Dans son plan de protection, le Réseau évangélique suisse s’engage aussi à ce que les Eglises signataires nettoient les surfaces fréquemment touchées, les points de contact, et les toilettes. Par ailleurs, l’air de la salle sera changé avant le culte, pendant le culte et après le culte, à chaque fois en ouvrant les fenêtres pendant 10 minutes. Dans la salle, un siège sur deux sera utilisé. Une exception est faite pour les personnes d’une même famille qui pourront s’asseoir en groupe.
Pendant le culte, les livres de chants communs à la communauté seront laissés de côté. Le plan de protection invite aussi à renoncer à la sainte cène, mais à ne pas renoncer à aménager un programme pour les enfants qui, pendant le culte, sera conduit « selon les mêmes règles d’hygiène et de distance que dans l’école obligatoire ».
Ce plan de protection prévoit aussi la réouverture des rencontres en petits groupes moyennant que chaque personne bénéficie d’une surface de 4 m2. Il mentionne la possibilité d’organiser des cultes en plein air.
Pas un lobby suffisamment fort
« Nous n’avons pas pu rouvrir les lieux de culte à partir du 11 mai, comme les clubs de sport ou les restaurants, parce que nos courroies de transmission avec les autorités fédérales sont moins fortes, explique Christian Kuhn. Nous sommes actuellement assimilés à tous les organisateurs d’événements entre dix et mille personnes, qui attendent la première partie de juin pour être fixés sur leur sort. » Pour le directeur du Réseau évangélique suisse, il s’agit de rester prudent afin que la politique de déconfinement des évangéliques ne contribue pas à alimenter une deuxième vague de la pandémie. « Ce qui s’est vécu dans le cadre de l’Eglise Porte ouverte à Mulhouse et son impact médiatique pour les évangéliques devrait modérer nos ardeurs ! »

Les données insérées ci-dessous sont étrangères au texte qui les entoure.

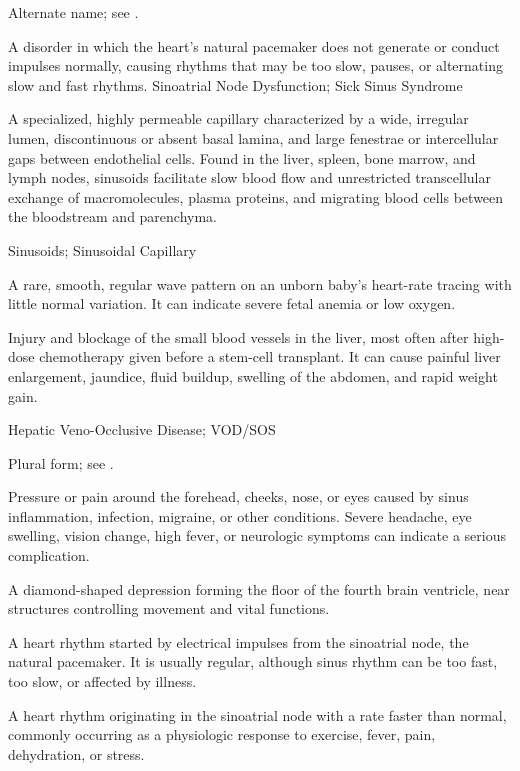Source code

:  Alternate name; see .

 A disorder in which the heart's natural pacemaker does not generate or conduct impulses normally, causing rhythms that may be too slow, pauses, or alternating slow and fast rhythms.
\synonyms
Sinoatrial Node Dysfunction; Sick Sinus Syndrome

 A specialized, highly permeable capillary characterized by a wide, irregular lumen, discontinuous or absent basal lamina, and large fenestrae or intercellular gaps between endothelial cells. Found in the liver, spleen, bone marrow, and lymph nodes, sinusoids facilitate slow blood flow and unrestricted transcellular exchange of macromolecules, plasma proteins, and migrating blood cells between the bloodstream and parenchyma.

\synonyms
Sinusoids; Sinusoidal Capillary

 A rare, smooth, regular wave pattern on an unborn baby’s heart-rate tracing with little normal variation. It can indicate severe fetal anemia or low oxygen.

 Injury and blockage of the small blood vessels in the liver, most often after high-dose chemotherapy given before a stem-cell transplant. It can cause painful liver enlargement, jaundice, fluid buildup, swelling of the abdomen, and rapid weight gain.

\synonyms
Hepatic Veno-Occlusive Disease; VOD/SOS

 Plural form; see .

 Pressure or pain around the forehead, cheeks, nose, or eyes caused by sinus inflammation, infection, migraine,
or other conditions. Severe headache, eye swelling, vision change, high fever, or neurologic
symptoms can indicate a serious complication.

 A diamond-shaped depression forming the floor of the fourth brain ventricle, near structures controlling movement and vital functions.

 A heart rhythm started by electrical impulses from the sinoatrial node, the natural pacemaker. It is usually regular, although sinus rhythm can be too fast, too slow, or affected by illness.

 A heart rhythm originating in the sinoatrial node with a rate faster than normal, commonly occurring as a physiologic response to exercise, fever, pain, dehydration, or stress.

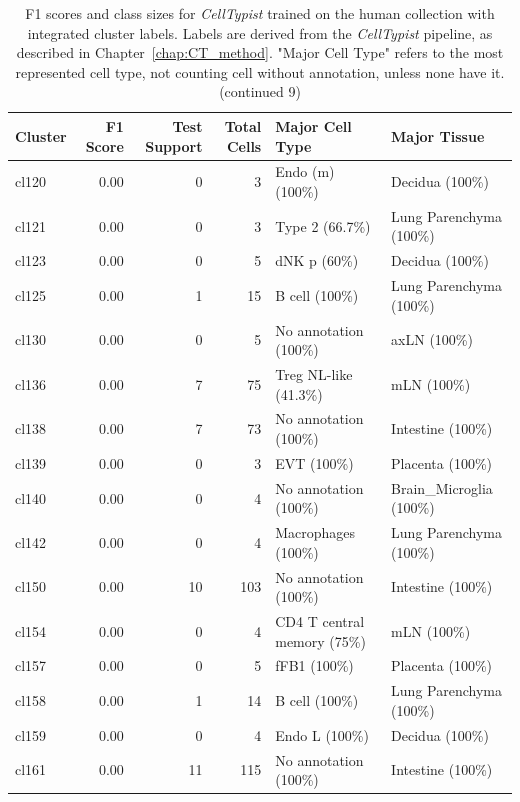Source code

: \begin{table}[ht!]
\scriptsize
\caption[F1 scores and class sizes for \textit{CellTypist} trained on the human collection with integrated cluster labels (continued 9)]{F1 scores and class sizes for \textit{CellTypist} trained on the human collection with integrated cluster labels. Labels are derived from the \textit{CellTypist} pipeline, as described in Chapter~\ref{chap:CT_method}. "Major Cell Type" refers to the most represented cell type, not counting cell without annotation, unless none have it. (continued 9)}
\centering
\label{table:tab_HAmodelclust9}
\begin{tabular}{lrrrll}
  \toprule
Cluster & F1 Score & Test Support & Total Cells & Major Cell Type & Major Tissue \\ 
  \midrule  
  cl120 & 0.00 &   0 &   3 & Endo (m) (100\%) & Decidua (100\%) \\ 
  cl121 & 0.00 &   0 &   3 & Type 2 (66.7\%) & Lung Parenchyma (100\%) \\ 
  cl123 & 0.00 &   0 &   5 & dNK p (60\%) & Decidua (100\%) \\ 
  cl125 & 0.00 &   1 &  15 & B cell (100\%) & Lung Parenchyma (100\%) \\ 
  cl130 & 0.00 &   0 &   5 & No annotation (100\%) & axLN (100\%) \\ 
  cl136 & 0.00 &   7 &  75 & Treg NL-like (41.3\%) & mLN (100\%) \\ 
  cl138 & 0.00 &   7 &  73 & No annotation (100\%) & Intestine (100\%) \\ 
  cl139 & 0.00 &   0 &   3 & EVT (100\%) & Placenta (100\%) \\ 
  cl140 & 0.00 &   0 &   4 & No annotation (100\%) & Brain\_Microglia (100\%) \\ 
  cl142 & 0.00 &   0 &   4 & Macrophages (100\%) & Lung Parenchyma (100\%) \\ 
  cl150 & 0.00 &  10 & 103 & No annotation (100\%) & Intestine (100\%) \\ 
  cl154 & 0.00 &   0 &   4 & CD4 T central memory (75\%) & mLN (100\%) \\ 
  cl157 & 0.00 &   0 &   5 & fFB1 (100\%) & Placenta (100\%) \\ 
  cl158 & 0.00 &   1 &  14 & B cell (100\%) & Lung Parenchyma (100\%) \\ 
  cl159 & 0.00 &   0 &   4 & Endo L (100\%) & Decidua (100\%) \\ 
  cl161 & 0.00 &  11 & 115 & No annotation (100\%) & Intestine (100\%) \\ 

\end{tabular}
\end{table}
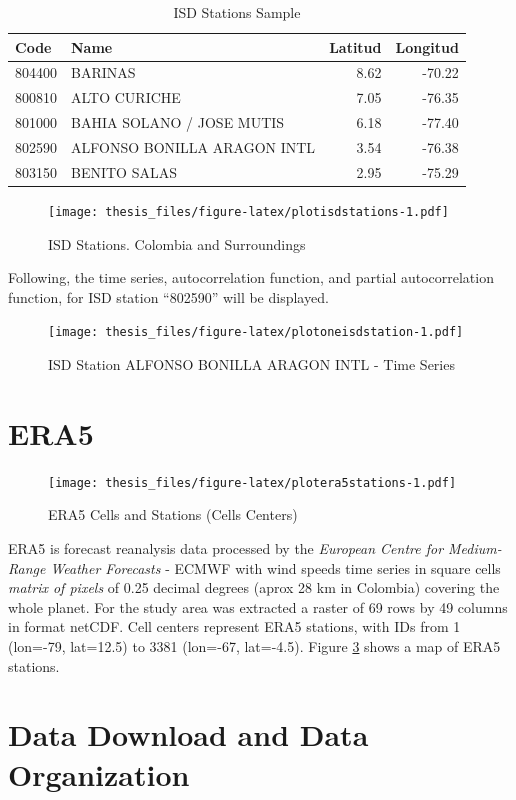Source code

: \documentclass[12pt,oneside]{reedthesis}
\begin{document}
\begingroup\fontsize{10}{12}\selectfont
\begin{longtable}[t]{llrr}
\caption[ISD Stations Sample]{\label{tab:tableisdstations}ISD Stations Sample}\\
\toprule
Code & Name & Latitud & Longitud\\
\midrule
804400 & BARINAS & 8.62 & -70.22\\
800810 & ALTO CURICHE & 7.05 & -76.35\\
801000 & BAHIA SOLANO / JOSE MUTIS & 6.18 & -77.40\\
802590 & ALFONSO BONILLA ARAGON INTL & 3.54 & -76.38\\
803150 & BENITO SALAS & 2.95 & -75.29\\
\bottomrule
\end{longtable}
\endgroup{}
\begin{figure}
\centering
\texttt{[image: thesis\_files/figure-latex/plotisdstations-1.pdf]}
\caption{\label{fig:plotisdstations}ISD Stations. Colombia and Surroundings}
\end{figure}
Following, the time series, autocorrelation function, and partial autocorrelation function, for ISD station ``802590'' will be displayed.
\begin{figure}
\centering
\texttt{[image: thesis\_files/figure-latex/plotoneisdstation-1.pdf]}
\caption{\label{fig:plotoneisdstation}ISD Station ALFONSO BONILLA ARAGON INTL - Time Series}
\end{figure}
\hypertarget{era5}{%
\section{ERA5}\label{era5}}
\begin{figure}
\centering
\texttt{[image: thesis\_files/figure-latex/plotera5stations-1.pdf]}
\caption{\label{fig:plotera5stations}ERA5 Cells and Stations (Cells Centers)}
\end{figure}
ERA5 is forecast reanalysis data processed by the \emph{European Centre for Medium-Range Weather Forecasts} - ECMWF with wind speeds time series in square cells \emph{matrix of pixels} of 0.25 decimal degrees (aprox 28 km in Colombia) covering the whole planet. For the study area was extracted a raster of 69 rows by 49 columns in format netCDF. Cell centers represent ERA5 stations, with IDs from 1 (lon=-79, lat=12.5) to 3381 (lon=-67, lat=-4.5). Figure \ref{fig:plotera5stations} shows a map of ERA5 stations.

\hypertarget{data-download-and-data-organization}{%
\section{Data Download and Data Organization}\label{data-download-and-data-organization}}
\end{document}
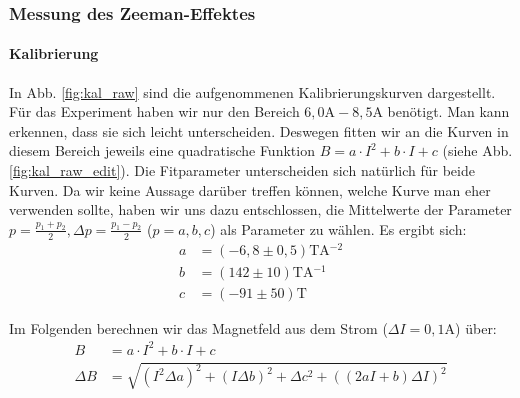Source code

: \subsubsection{Messung des Zeeman-Effektes}
\paragraph{Kalibrierung}
In Abb. \ref{fig:kal_raw} sind die aufgenommenen Kalibrierungskurven dargestellt. Für das Experiment haben wir nur den Bereich $6,0\si{\ampere} - 8,5\si{\ampere}$ benötigt. Man kann erkennen, dass sie sich leicht unterscheiden. Deswegen fitten wir an die Kurven in diesem Bereich jeweils eine quadratische Funktion $B = a\cdot I^2 + b \cdot I + c$ (siehe Abb. \ref{fig:kal_raw_edit}). Die Fitparameter unterscheiden sich natürlich für beide Kurven. Da wir keine Aussage darüber treffen können, welche Kurve man eher verwenden sollte, haben wir uns dazu entschlossen, die Mittelwerte der Parameter $p = \frac{p_1+p_2}{2} , \Delta p = \frac{p_1-p_2}{2}$ ($p = a,b,c$) als Parameter zu wählen. Es ergibt sich: 
\begin{align*}
a &= \si{(-6,8 \pm 0,5)\tesla\ampere^{-2}}\\
b &= \si{(142 \pm 10) \tesla\ampere^{-1}}\\
c &= \si{(-91 \pm 50)\tesla}
\end{align*}

Im Folgenden berechnen wir das Magnetfeld aus dem Strom ($\Delta I = \si{0,1 \ampere}$) über:
\begin{align*}
B &= a\cdot I^2 + b \cdot I + c\\
\Delta B &= \sqrt{(I^2\Delta a)^2 + (I \Delta b)^2 + \Delta c^2 + ((2aI+b)\Delta I)^2}
\end{align*}

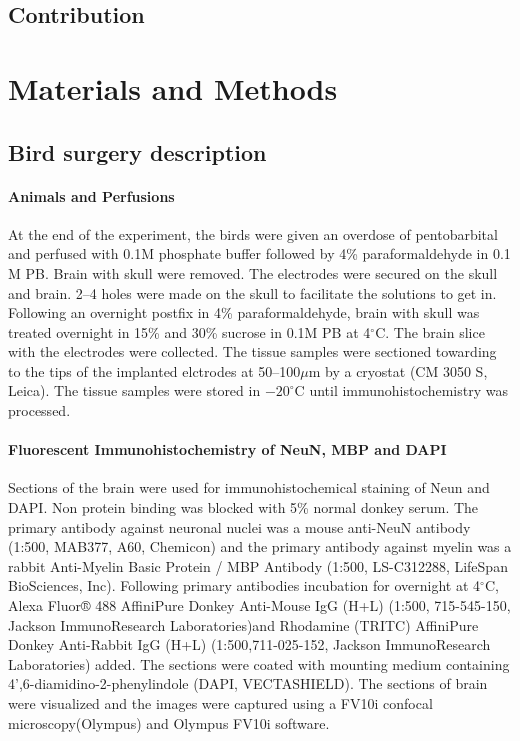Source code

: \documentclass[10pt,letterpaper]{article}
\renewcommand{\subsubsection}[1]{\paragraph{#1}}
\begin{document}
\subsection{Contribution}



\section{Materials and Methods}

\subsection{Bird surgery description}

\subsubsection{Animals and Perfusions}

At the end of the experiment, the birds were given an overdose of pentobarbital and perfused with 0.1M phosphate buffer followed by 4\% paraformaldehyde in 0.1 M PB.
Brain with skull were removed. The electrodes were secured on the skull and brain. 2--4 holes were made on the skull to facilitate the solutions to get in. Following an overnight postfix in 4\% paraformaldehyde, brain with skull was treated overnight in 15\% and 30\% sucrose in 0.1M PB at 4$^\circ$C.  The brain slice with the electrodes were collected. The tissue samples were sectioned towarding to the tips of the implanted elctrodes at 50--100$\mu$m by a cryostat (CM 3050 S, Leica). The tissue samples were stored in $-20^\circ$C until immunohistochemistry was processed.

\subsubsection{Fluorescent Immunohistochemistry of NeuN, MBP and DAPI}

Sections of the brain were used for immunohistochemical staining of Neun and DAPI. Non protein binding was blocked with 5\% normal donkey serum. The primary antibody against neuronal nuclei was a mouse anti-NeuN antibody (1:500, MAB377, A60, Chemicon) and the primary antibody against myelin was a rabbit Anti-Myelin Basic Protein / MBP Antibody (1:500, LS-C312288, LifeSpan BioSciences, Inc). Following primary antibodies incubation for overnight at 4$^\circ$C, Alexa Fluor® 488 AffiniPure Donkey Anti-Mouse IgG (H+L) (1:500, 715-545-150, Jackson ImmunoResearch Laboratories)and Rhodamine (TRITC) AffiniPure Donkey Anti-Rabbit IgG (H+L) (1:500,711-025-152, Jackson ImmunoResearch Laboratories) added. The sections were coated with mounting medium containing 4',6-diamidino-2-phenylindole (DAPI, VECTASHIELD).  The sections of brain were visualized and the images were captured using a FV10i confocal microscopy(Olympus) and Olympus FV10i software.
\end{document}
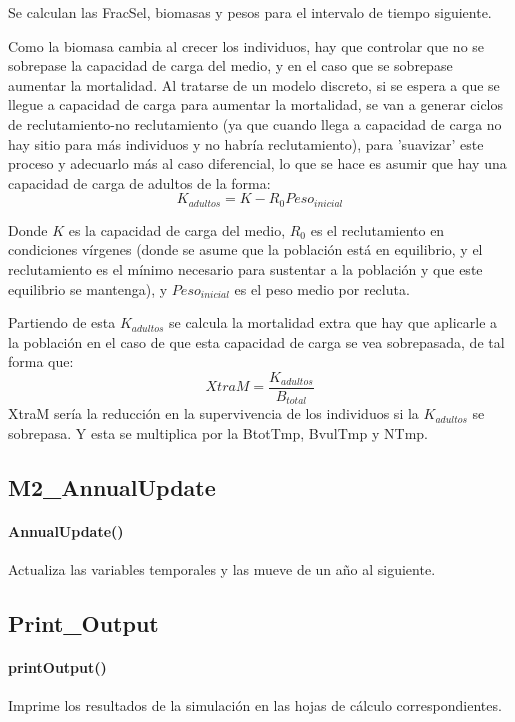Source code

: \documentclass[12pt, oneside, a4paper]{article}
\begin{document}
				Se calculan las FracSel, biomasas y pesos para el intervalo de tiempo siguiente. 
				
				Como la biomasa cambia al crecer los individuos, hay que controlar que no se sobrepase la capacidad de carga del medio, y en el caso que se sobrepase aumentar la mortalidad. Al tratarse de un modelo discreto, si se espera a que se llegue a capacidad de carga para aumentar la mortalidad, se van a generar ciclos de reclutamiento-no reclutamiento (ya que cuando llega a capacidad de carga no hay sitio para más individuos y no habría reclutamiento), para 'suavizar' este proceso y adecuarlo más al caso diferencial, lo que se hace es asumir que hay una capacidad de carga de adultos de la forma:
				\begin{equation}
					K_{adultos}= K - R_0 Peso_{inicial}
				\end{equation}
				  
				 Donde $K$ es la capacidad de carga del medio, $R_0$ es el reclutamiento en condiciones vírgenes (donde se asume que la población está en equilibrio, y el reclutamiento es el mínimo necesario para sustentar a la población y que este equilibrio se mantenga), y $Peso_{inicial}$ es el peso medio por recluta. 
				 
				 Partiendo de esta $K_{adultos}$ se calcula la mortalidad extra que hay que aplicarle a la población en el caso de que esta capacidad de carga se vea sobrepasada, de tal forma que:
				\begin{equation}
					XtraM= \frac{K_{adultos}}{B_{total}} 
				\end{equation}
				 XtraM sería la reducción en la supervivencia de los individuos si la $K_{adultos}$ se sobrepasa. Y esta se multiplica por la BtotTmp, BvulTmp y NTmp.
				
		\subsection{M2\_AnnualUpdate}
			\paragraph{AnnualUpdate()} Actualiza las variables temporales y las mueve de un año al siguiente. 
			
		\subsection{Print\_Output}
			\paragraph{printOutput()} Imprime los resultados de la simulación en las hojas de cálculo correspondientes.
			
\end{document}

A regarder d’un peu plus près les trois plans de protection publiés par les Eglises catholiques, réformées et évangéliques, quelques différences et originalités sont à signaler. Catholiques et réformés ne font pas de croix sur la célébration du repas du Seigneur. Les fidèles catholiques recevront l’hostie trempée dans le vin. Côté réformé, on invite « à renoncer complètement au chant » et à ne pas ouvrir de garderies pendant les cultes. Côté catholique, on souligne que les regroupements à la sortie de l’église sont à éviter.
La décision définitive par rapport à un déconfinement en lien avec les célébrations religieuses devrait tomber le 27 mai. Et c’est le Conseil fédéral qui annoncera cette mesure.
190'000 évangéliques concernés chaque semaine
Selon une étude publiée en 2008 par le Programme national de recherche « Collectivités religieuses, Etat et société », 690'000 personnes participent chaque fin de semaine en Suisse à une célébration religieuse : 264'596 (38,4 %) à une messe catholique, 189'070 (27,4%) à un culte évangélique et 99'352 (14,4 %) à un culte réformé.